Document Type : Original Article


Lecturer, Chair of Weapons and Ammunition, M.T.C., Cairo, Egypt.


In this paper, the modified form of Jones et al, model introduced by Moustafa et al. [1], Model I, describing the penetration of a thick metallic target by a continuous rod is examined for the following conditions: (i) the rod impact velocity is greater than 1.5 km/s and (ii) the rod aspect ratio is greater than 10. The predicted depths of penetration are compared with experimental measurements of Buchar et al. [2]. Model I proves its limited predictive capabilities; it can be only applied to describe the penetration of a long rod into a thick metallic target at impact velocities less than 1.6 km/s.

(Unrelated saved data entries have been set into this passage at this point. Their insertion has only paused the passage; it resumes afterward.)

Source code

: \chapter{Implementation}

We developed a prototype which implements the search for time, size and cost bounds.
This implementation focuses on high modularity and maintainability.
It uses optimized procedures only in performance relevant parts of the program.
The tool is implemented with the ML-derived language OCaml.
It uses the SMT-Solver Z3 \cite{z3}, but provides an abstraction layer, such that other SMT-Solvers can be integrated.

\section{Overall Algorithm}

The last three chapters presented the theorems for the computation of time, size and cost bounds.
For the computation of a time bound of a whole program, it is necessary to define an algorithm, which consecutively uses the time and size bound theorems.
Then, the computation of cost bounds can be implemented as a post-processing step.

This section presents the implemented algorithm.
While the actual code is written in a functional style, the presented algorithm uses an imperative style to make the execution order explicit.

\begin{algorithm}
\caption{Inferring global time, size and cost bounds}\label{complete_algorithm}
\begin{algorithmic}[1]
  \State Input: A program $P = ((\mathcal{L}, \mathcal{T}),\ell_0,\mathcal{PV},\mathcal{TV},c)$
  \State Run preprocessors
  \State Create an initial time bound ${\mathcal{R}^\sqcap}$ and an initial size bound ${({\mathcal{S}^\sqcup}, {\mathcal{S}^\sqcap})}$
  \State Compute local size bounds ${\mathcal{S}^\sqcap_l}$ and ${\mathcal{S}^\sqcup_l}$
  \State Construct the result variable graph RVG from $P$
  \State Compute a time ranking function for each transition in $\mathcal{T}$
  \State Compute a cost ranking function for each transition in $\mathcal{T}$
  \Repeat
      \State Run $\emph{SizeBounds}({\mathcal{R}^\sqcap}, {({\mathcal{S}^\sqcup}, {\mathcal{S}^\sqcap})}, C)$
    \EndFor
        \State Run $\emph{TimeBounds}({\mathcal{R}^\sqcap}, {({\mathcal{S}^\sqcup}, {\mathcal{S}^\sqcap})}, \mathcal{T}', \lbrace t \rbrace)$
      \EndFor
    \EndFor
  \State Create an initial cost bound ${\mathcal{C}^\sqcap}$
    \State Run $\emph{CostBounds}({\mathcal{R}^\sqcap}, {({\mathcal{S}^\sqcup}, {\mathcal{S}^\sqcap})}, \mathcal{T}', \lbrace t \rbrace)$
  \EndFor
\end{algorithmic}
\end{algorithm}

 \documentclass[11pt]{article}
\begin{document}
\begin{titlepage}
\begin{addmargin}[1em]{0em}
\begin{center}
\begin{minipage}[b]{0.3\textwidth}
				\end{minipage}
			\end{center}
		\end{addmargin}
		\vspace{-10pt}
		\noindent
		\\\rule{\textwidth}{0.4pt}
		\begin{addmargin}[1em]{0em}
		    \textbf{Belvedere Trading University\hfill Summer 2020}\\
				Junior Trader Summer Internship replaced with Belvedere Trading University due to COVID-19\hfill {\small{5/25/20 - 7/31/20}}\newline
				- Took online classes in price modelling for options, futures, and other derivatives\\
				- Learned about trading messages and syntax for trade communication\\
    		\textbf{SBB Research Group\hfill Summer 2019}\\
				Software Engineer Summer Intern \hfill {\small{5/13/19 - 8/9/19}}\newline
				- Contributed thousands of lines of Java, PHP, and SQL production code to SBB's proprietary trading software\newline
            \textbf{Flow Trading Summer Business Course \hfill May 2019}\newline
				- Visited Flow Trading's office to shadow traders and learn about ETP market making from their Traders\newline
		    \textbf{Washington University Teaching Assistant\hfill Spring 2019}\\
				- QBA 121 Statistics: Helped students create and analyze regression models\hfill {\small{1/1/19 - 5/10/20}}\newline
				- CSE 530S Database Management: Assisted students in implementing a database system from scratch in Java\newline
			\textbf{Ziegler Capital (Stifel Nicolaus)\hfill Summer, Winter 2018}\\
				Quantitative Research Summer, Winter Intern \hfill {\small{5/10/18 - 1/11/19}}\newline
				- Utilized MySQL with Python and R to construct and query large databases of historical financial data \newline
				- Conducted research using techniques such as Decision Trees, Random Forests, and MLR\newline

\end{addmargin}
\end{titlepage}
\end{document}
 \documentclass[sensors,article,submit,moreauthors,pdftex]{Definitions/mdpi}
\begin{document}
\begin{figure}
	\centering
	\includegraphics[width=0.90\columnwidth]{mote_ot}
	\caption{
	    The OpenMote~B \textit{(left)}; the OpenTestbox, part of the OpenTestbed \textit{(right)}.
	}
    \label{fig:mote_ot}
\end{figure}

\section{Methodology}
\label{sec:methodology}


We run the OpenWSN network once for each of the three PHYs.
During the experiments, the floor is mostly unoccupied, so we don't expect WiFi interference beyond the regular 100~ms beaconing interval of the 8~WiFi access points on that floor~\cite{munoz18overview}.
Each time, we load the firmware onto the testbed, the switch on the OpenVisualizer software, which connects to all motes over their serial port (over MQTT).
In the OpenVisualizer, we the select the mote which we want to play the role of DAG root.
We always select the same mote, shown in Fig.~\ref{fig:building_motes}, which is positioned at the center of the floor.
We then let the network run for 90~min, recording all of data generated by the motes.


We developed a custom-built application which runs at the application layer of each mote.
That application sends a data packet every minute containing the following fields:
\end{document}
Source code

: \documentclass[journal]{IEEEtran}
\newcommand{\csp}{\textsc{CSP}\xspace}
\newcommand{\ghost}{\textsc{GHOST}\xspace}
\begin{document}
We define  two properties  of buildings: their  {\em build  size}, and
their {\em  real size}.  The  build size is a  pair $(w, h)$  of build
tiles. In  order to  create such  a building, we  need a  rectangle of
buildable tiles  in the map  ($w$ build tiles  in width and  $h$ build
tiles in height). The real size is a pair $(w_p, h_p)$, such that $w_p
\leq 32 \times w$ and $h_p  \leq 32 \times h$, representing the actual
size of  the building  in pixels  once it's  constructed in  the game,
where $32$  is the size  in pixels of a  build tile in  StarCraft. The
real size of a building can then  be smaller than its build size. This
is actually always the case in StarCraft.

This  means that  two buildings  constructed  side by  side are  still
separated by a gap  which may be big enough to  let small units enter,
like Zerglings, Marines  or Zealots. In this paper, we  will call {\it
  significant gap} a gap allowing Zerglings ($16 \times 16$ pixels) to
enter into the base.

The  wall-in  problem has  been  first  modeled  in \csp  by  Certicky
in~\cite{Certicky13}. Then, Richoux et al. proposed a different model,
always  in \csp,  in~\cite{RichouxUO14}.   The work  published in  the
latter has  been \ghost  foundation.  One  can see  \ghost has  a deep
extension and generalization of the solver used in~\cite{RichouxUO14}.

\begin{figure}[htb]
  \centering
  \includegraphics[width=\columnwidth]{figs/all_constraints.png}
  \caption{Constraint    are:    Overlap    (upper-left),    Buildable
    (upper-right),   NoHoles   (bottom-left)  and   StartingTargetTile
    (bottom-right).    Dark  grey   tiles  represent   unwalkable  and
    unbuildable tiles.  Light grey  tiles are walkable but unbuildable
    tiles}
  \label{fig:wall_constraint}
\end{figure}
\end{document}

Moreover, the hydrodynamic theory developed by Tate [3,4] is modified herein by considering the essential dependence of target strength factor on the rate of its material deformation. Three different forms are used to determine the target strength factor; one is linear, whereas the other two forms are non-linear. The linear form correlates the target strength factor with rod impact velocity. The first non-linear form correlates this factor with rod impact velocity, whereas the second correlates it with rod impact velocity and aspect ratio. The modified Tate model, Model II, is used to cover the deficiencies of Model I. The predicted depths of penetration of Model II are compared with experimental measurements of Buchar et al. [2]; good agreement is generally obtained when the linear form that determines the target strength factor is used. Model II is also used to predict samples of time histories of penetration depth and rod residual length due to the impact of high-speed long steel rods of different strengths into thick steel targets. In addition, the model is used to study the influence of rod strength and impact velocity, respectively, on the depth of penetration and the rod residual length.